Exercise: Without any images, write the data out exactly as it appears.

[Plain-text document sources]
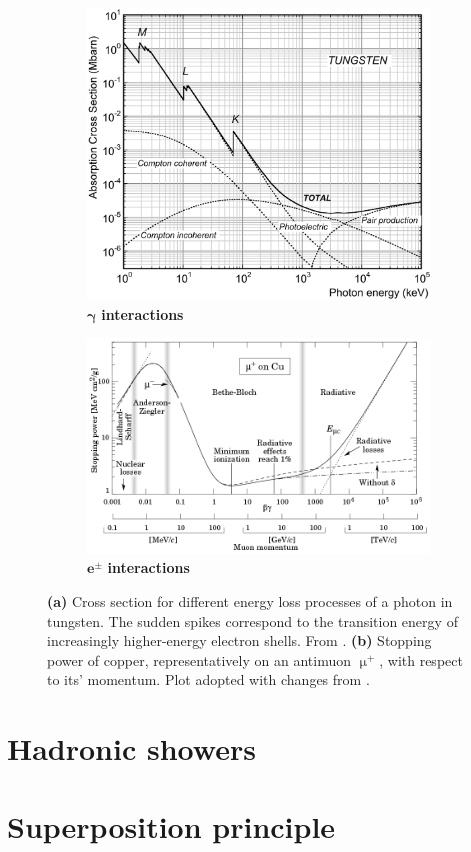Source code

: \begin{figure}
	\begin{subfigure}[b]{0.425\textwidth}
		\centering
		\includegraphics[width=\textwidth]{./plots/photon_cross_section.png}
		\caption{$\mathbf{\gamma}$\textbf{ interactions}}
		\label{fig:gamma-interactions}
	\end{subfigure}
	\hfill
	\begin{subfigure}[b]{0.575\textwidth}
		\centering
		\includegraphics[width=\textwidth]{./plots/electron_ionisation_loss.png}
		\caption{$\mathbf{e^\pm}$\textbf{ interactions}}
		\label{fig:electron-interactions}
	\end{subfigure}
	\caption{\textbf{(a)} Cross section for different energy loss processes of a photon in tungsten. The sudden spikes correspond to the transition energy of 
	increasingly higher-energy electron shells. From \cite{chen2007interactions}. \textbf{(b)} Stopping power of copper, representatively on an antimuon $\upmu^+$, 
	with respect to its' momentum. Plot adopted with changes from \cite{meroli2017straggling}.}
	\label{fig:ionization-losses}
\end{figure}

\section{Hadronic showers}
\label{sec:heitler-matthews-model}

\section{Superposition principle}
\label{sec:superposition-principle}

Result of the task:
Source code

: \begin{figure}
	\begin{subfigure}[b]{0.425\textwidth}
		\centering
		\includegraphics[width=\textwidth]{./plots/photon_cross_section.png}
		\caption{$\mathbf{\gamma}$\textbf{ interactions}}
		\label{fig:gamma-interactions}
	\end{subfigure}
	\hfill
	\begin{subfigure}[b]{0.575\textwidth}
		\centering
		\includegraphics[width=\textwidth]{./plots/electron_ionisation_loss.png}
		\caption{$\mathbf{e^\pm}$\textbf{ interactions}}
		\label{fig:electron-interactions}
	\end{subfigure}
	\caption{\textbf{(a)} Cross section for different energy loss processes of a photon in tungsten. The sudden spikes correspond to the transition energy of 
	increasingly higher-energy electron shells. From \cite{chen2007interactions}. \textbf{(b)} Stopping power of copper, representatively on an antimuon $\upmu^+$, 
	with respect to its' momentum. Plot adopted with changes from \cite{meroli2017straggling}.}
	\label{fig:ionization-losses}
\end{figure}

\section{Hadronic showers}
\label{sec:heitler-matthews-model}

\section{Superposition principle}
\label{sec:superposition-principle}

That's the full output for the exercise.